----- Data
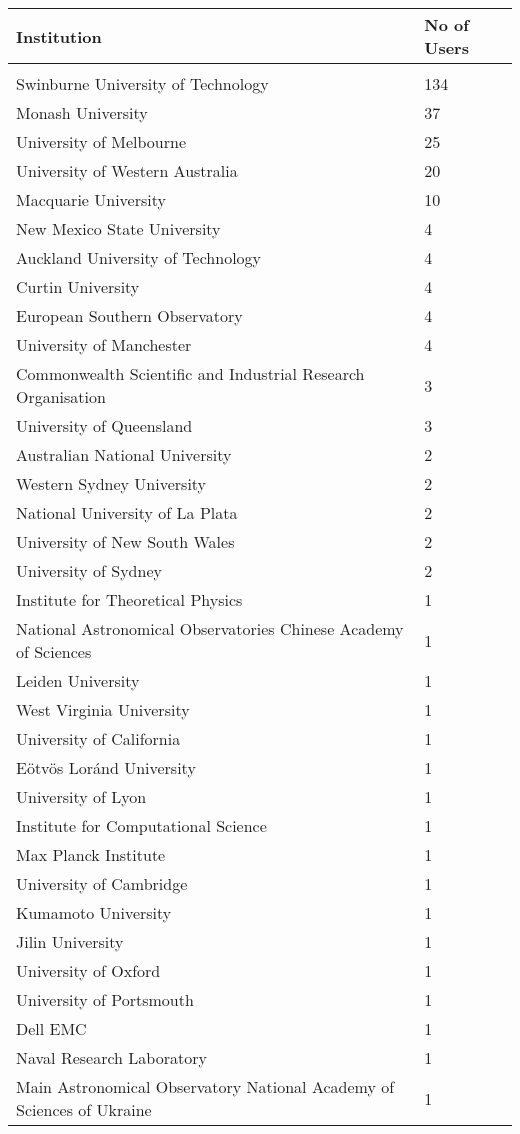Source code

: \documentclass{article}%
\begin{document}
%
\begin{longtabu}{X[l] X[r]}%
\textbf{Institution}&\textbf{No of Users}\\%
\hline%
&\\%
Swinburne University of Technology&134\\%
\hline%
Monash University&37\\%
\hline%
University of Melbourne&25\\%
\hline%
University of Western Australia&20\\%
\hline%
Macquarie University&10\\%
\hline%
New Mexico State University&4\\%
\hline%
Auckland University of Technology&4\\%
\hline%
Curtin University&4\\%
\hline%
European Southern Observatory&4\\%
\hline%
University of Manchester&4\\%
\hline%
Commonwealth Scientific and Industrial Research Organisation&3\\%
\hline%
University of Queensland&3\\%
\hline%
Australian National University&2\\%
\hline%
Western Sydney University&2\\%
\hline%
National University of La Plata&2\\%
\hline%
University of New South Wales&2\\%
\hline%
University of Sydney&2\\%
\hline%
Institute for Theoretical Physics&1\\%
\hline%
National Astronomical Observatories Chinese Academy of Sciences&1\\%
\hline%
Leiden University&1\\%
\hline%
West Virginia University&1\\%
\hline%
University of California&1\\%
\hline%
Eötvös Loránd University&1\\%
\hline%
University of Lyon&1\\%
\hline%
Institute for Computational Science&1\\%
\hline%
Max Planck Institute&1\\%
\hline%
University of Cambridge&1\\%
\hline%
Kumamoto University&1\\%
\hline%
Jilin University&1\\%
\hline%
University of Oxford&1\\%
\hline%
University of Portsmouth&1\\%
\hline%
Dell EMC&1\\%
\hline%
Naval Research Laboratory&1\\%
\hline%
Main Astronomical Observatory National Academy of Sciences of Ukraine&1\\%
\hline%
\end{longtabu}%
\end{document}
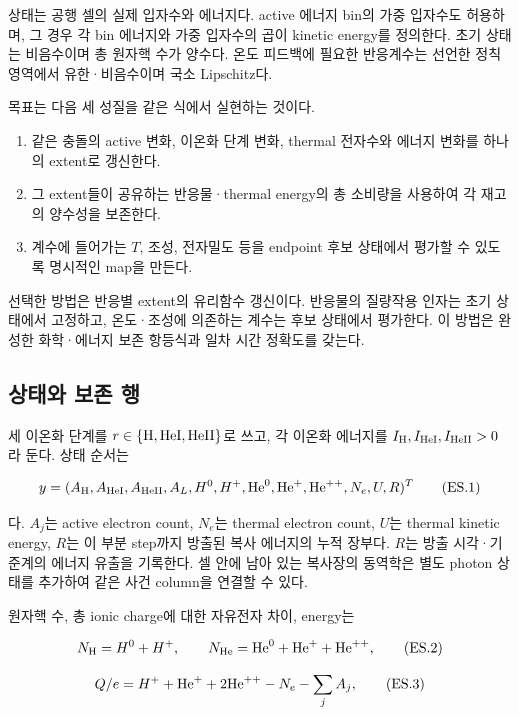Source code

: \documentclass[11pt,a4paper]{article}
\providecommand{\tightlist}{\setlength{\itemsep}{2pt}\setlength{\parskip}{0pt}}
\begin{document}
상태는 공행 셀의 실제 입자수와 에너지다. active 에너지 bin의 가중 입자수도 허용하며, 그 경우 각 bin 에너지와 가중 입자수의 곱이 kinetic energy를 정의한다. 초기 상태는 비음수이며 총 원자핵 수가 양수다. 온도 피드백에 필요한 반응계수는 선언한 정칙 영역에서 유한·비음수이며 국소 Lipschitz다.

목표는 다음 세 성질을 같은 식에서 실현하는 것이다.

\begin{enumerate}
\def\labelenumi{\arabic{enumi}.}
\tightlist
\item
  같은 충돌의 active 변화, 이온화 단계 변화, thermal 전자수와 에너지 변화를 하나의 extent로 갱신한다.
\item
  그 extent들이 공유하는 반응물·thermal energy의 총 소비량을 사용하여 각 재고의 양수성을 보존한다.
\item
  계수에 들어가는 \(T\), 조성, 전자밀도 등을 endpoint 후보 상태에서 평가할 수 있도록 명시적인 map을 만든다.
\end{enumerate}

선택한 방법은 반응별 extent의 유리함수 갱신이다. 반응물의 질량작용 인자는 초기 상태에서 고정하고, 온도·조성에 의존하는 계수는 후보 상태에서 평가한다. 이 방법은 완성한 화학·에너지 보존 항등식과 일차 시간 정확도를 갖는다.

\hypertarget{uxc0c1uxd0dcuxc640-uxbcf4uxc874-uxd589}{%
\subsection{상태와 보존 행}\label{uxc0c1uxd0dcuxc640-uxbcf4uxc874-uxd589}}

세 이온화 단계를 \(r\in\{{\rm H},{\rm HeI},{\rm HeII}\}\)로 쓰고, 각 이온화 에너지를 \(I_{\rm H},I_{\rm HeI},I_{\rm HeII}>0\)라 둔다. 상태 순서는

\[
y=(A_{\rm H},A_{\rm HeI},A_{\rm HeII},A_L,
H^0,H^+,{\rm He}^0,{\rm He}^+,{\rm He}^{++},
N_e,U,R)^T
\tag{ES.1}
\]

다. \(A_j\)는 active electron count, \(N_e\)는 thermal electron count, \(U\)는 thermal kinetic energy, \(R\)는 이 부분 step까지 방출된 복사 에너지의 누적 장부다. \(R\)는 방출 시각·기준계의 에너지 유출을 기록한다. 셀 안에 남아 있는 복사장의 동역학은 별도 photon 상태를 추가하여 같은 사건 column을 연결할 수 있다.

원자핵 수, 총 ionic charge에 대한 자유전자 차이, energy는

\[
N_{\rm H}=H^0+H^+,\qquad
N_{\rm He}={\rm He}^0+{\rm He}^++{\rm He}^{++},
\tag{ES.2}
\]

\[
Q/e=H^++{\rm He}^++2{\rm He}^{++}-N_e-\sum_jA_j,
\tag{ES.3}
\]
\end{document}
----------
Emit the lines of the material exactly, from its first line to the line containing "West Virginia University&1\\%", inclusive; leave every picture out.

Source code

: \documentclass{article}%
\begin{document}
%
\begin{longtabu}{X[l] X[r]}%
\textbf{Institution}&\textbf{No of Users}\\%
\hline%
&\\%
Swinburne University of Technology&134\\%
\hline%
Monash University&37\\%
\hline%
University of Melbourne&25\\%
\hline%
University of Western Australia&20\\%
\hline%
Macquarie University&10\\%
\hline%
New Mexico State University&4\\%
\hline%
Auckland University of Technology&4\\%
\hline%
Curtin University&4\\%
\hline%
European Southern Observatory&4\\%
\hline%
University of Manchester&4\\%
\hline%
Commonwealth Scientific and Industrial Research Organisation&3\\%
\hline%
University of Queensland&3\\%
\hline%
Australian National University&2\\%
\hline%
Western Sydney University&2\\%
\hline%
National University of La Plata&2\\%
\hline%
University of New South Wales&2\\%
\hline%
University of Sydney&2\\%
\hline%
Institute for Theoretical Physics&1\\%
\hline%
National Astronomical Observatories Chinese Academy of Sciences&1\\%
\hline%
Leiden University&1\\%
\hline%
West Virginia University&1\\%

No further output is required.